A
finales del mes pasado coincideron dos hechos: el nonagésimo cumpleaños de Sean Connery, y un programa en Televisión Española sobre Teresa Rabal, en el que,
como no podía ser menos, se mencionaba a su padre, Francisco Rabal.
Y
fue al ver (de pasada) el documental -lo emitieron después del cumpleaños-
cuando me di cuenta del abismo que separa a los actores británicos de los
españoles. No en cuanto al talento (que también), porque en eso pueden andar
parejos y los mejores de los nuestros no tienen nada que envidiar a los mejores
de los suyos, sino en categoría personal, en elegancia y saber estar.
Un
actor inglés nunca hablará mal de su país o de su gobierno. Podrá discrepar del
segundo, podrá incluso criticarlo, pero dudo que nunca se les ocurra montar en
una gala de los BAFTA una mamarrachada como la que hicieron los de Animalario (pocas
veces un nombre estuvo tan bien escogido) con el No a la guerra.
Igualmente,
un actor británico -sea de clase alta o provenga de la más humilde extracción,
como Michael Caine- podrá ponerse un traje de etiqueta y le caerá bien; no como
a los actores españoles, que cuando se lo ponen parece que van disfrazados de
lo que no son (de hecho, van disfrazados de lo que no son). Y cuando reciben un
título nobiliario por su contribución a la cultura, lo aceptan (o lo rechazan)

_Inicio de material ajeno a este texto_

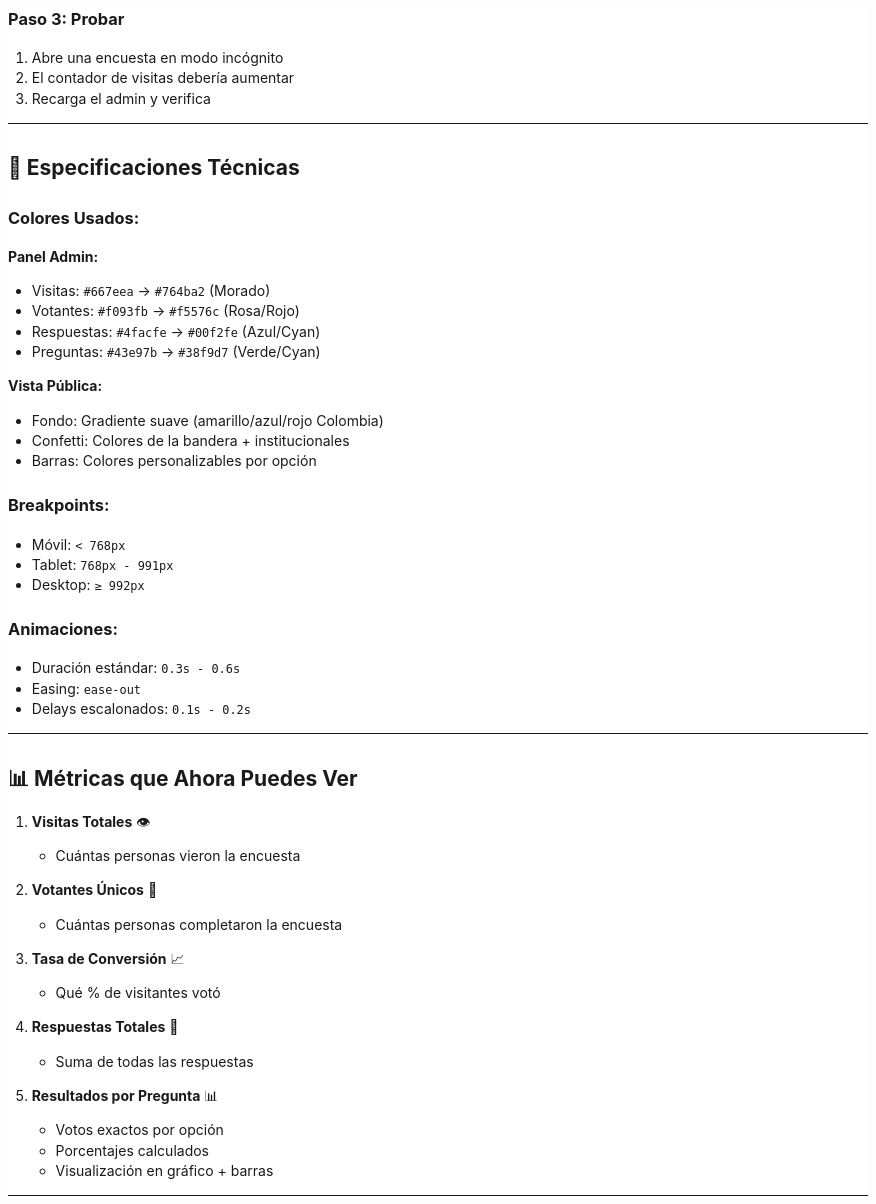 ### Paso 3: Probar
1. Abre una encuesta en modo incógnito
2. El contador de visitas debería aumentar
3. Recarga el admin y verifica

---

## 📐 Especificaciones Técnicas

### Colores Usados:

**Panel Admin:**
- Visitas: `#667eea` → `#764ba2` (Morado)
- Votantes: `#f093fb` → `#f5576c` (Rosa/Rojo)
- Respuestas: `#4facfe` → `#00f2fe` (Azul/Cyan)
- Preguntas: `#43e97b` → `#38f9d7` (Verde/Cyan)

**Vista Pública:**
- Fondo: Gradiente suave (amarillo/azul/rojo Colombia)
- Confetti: Colores de la bandera + institucionales
- Barras: Colores personalizables por opción

### Breakpoints:
- Móvil: `< 768px`
- Tablet: `768px - 991px`
- Desktop: `≥ 992px`

### Animaciones:
- Duración estándar: `0.3s - 0.6s`
- Easing: `ease-out`
- Delays escalonados: `0.1s - 0.2s`

---

## 📊 Métricas que Ahora Puedes Ver

1. **Visitas Totales** 👁️
   - Cuántas personas vieron la encuesta

2. **Votantes Únicos** 👥
   - Cuántas personas completaron la encuesta

3. **Tasa de Conversión** 📈
   - Qué % de visitantes votó

4. **Respuestas Totales** 💬
   - Suma de todas las respuestas

5. **Resultados por Pregunta** 📊
   - Votos exactos por opción
   - Porcentajes calculados
   - Visualización en gráfico + barras

---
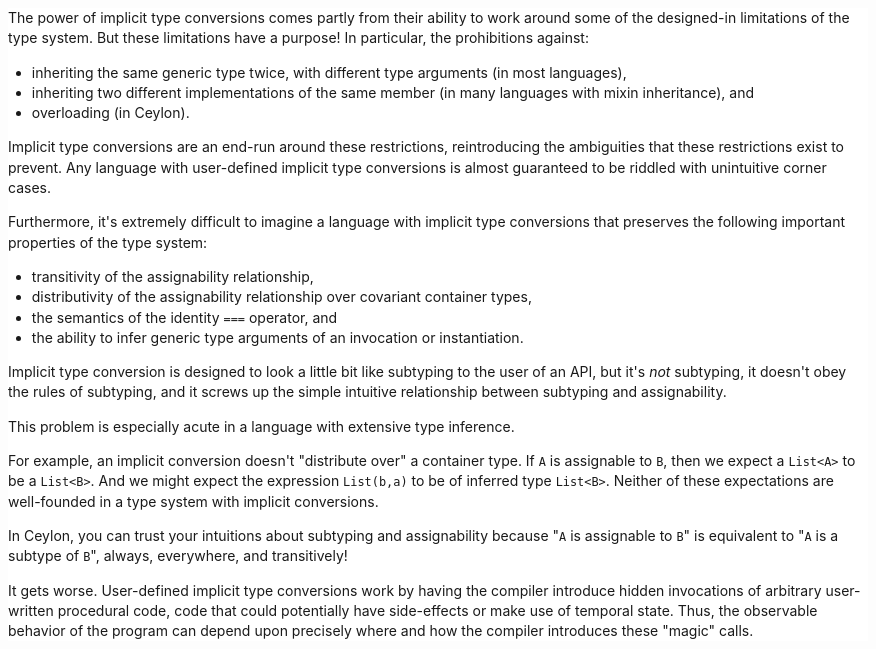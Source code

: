 The power of implicit type conversions comes partly from their 
ability to work around some of the designed-in limitations of 
the type system. But these limitations have a purpose! In 
particular, the prohibitions against:

* inheriting the same generic type twice, with different type 
  arguments (in most languages), 
* inheriting two different implementations of the same member
  (in many languages with mixin inheritance), and
* overloading (in Ceylon).

Implicit type conversions are an end-run around these 
restrictions, reintroducing the ambiguities that these 
restrictions exist to prevent. Any language with user-defined 
implicit type conversions is almost guaranteed to be riddled 
with unintuitive corner cases.

Furthermore, it's extremely difficult to imagine a language 
with implicit type conversions that preserves the following 
important properties of the type system:

* transitivity of the assignability relationship,
* distributivity of the assignability relationship over 
  covariant container types,
* the semantics of the identity `===` operator, and
* the ability to infer generic type arguments of an invocation 
  or instantiation.

Implicit type conversion is designed to look a little bit 
like subtyping to the user of an API, but it's _not_ subtyping, 
it doesn't obey the rules of subtyping, and it screws up the 
simple intuitive relationship between subtyping and 
assignability.

This problem is especially acute in a language with extensive
type inference.

For example, an implicit conversion doesn't "distribute over" a 
container type. If `A` is assignable to `B`, then we expect a 
`List<A>` to be a `List<B>`. And we might expect the expression 
`List(b,a)` to be of inferred type `List<B>`. Neither of these 
expectations are well-founded in a type system with implicit 
conversions.

In Ceylon, you can trust your intuitions about subtyping and
assignability because "`A` is assignable to `B`" is equivalent 
to "`A` is a subtype of `B`", always, everywhere, and 
transitively!

It gets worse. User-defined implicit type conversions work by 
having the compiler introduce hidden invocations of arbitrary 
user-written procedural code, code that could potentially have 
side-effects or make use of temporal state. Thus, the observable 
behavior of the program can depend upon precisely where and 
how the compiler introduces these "magic" calls.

con elegancia y lo llevan con naturalidad. ¿Alguien se imagina actitud pareja
por cualquier integrante del gremio de los titiricejas?
¿Y
por qué los británicos son así y los españoles no? Pues, probablemente, por
algo inefable, indefinible e inaprensible, pero perceptible: eso que, bien
escrito, los franceses denominan je ne sais quoi .Resumiendo: lo malo de
los que no somos británicos es que no somos británicos.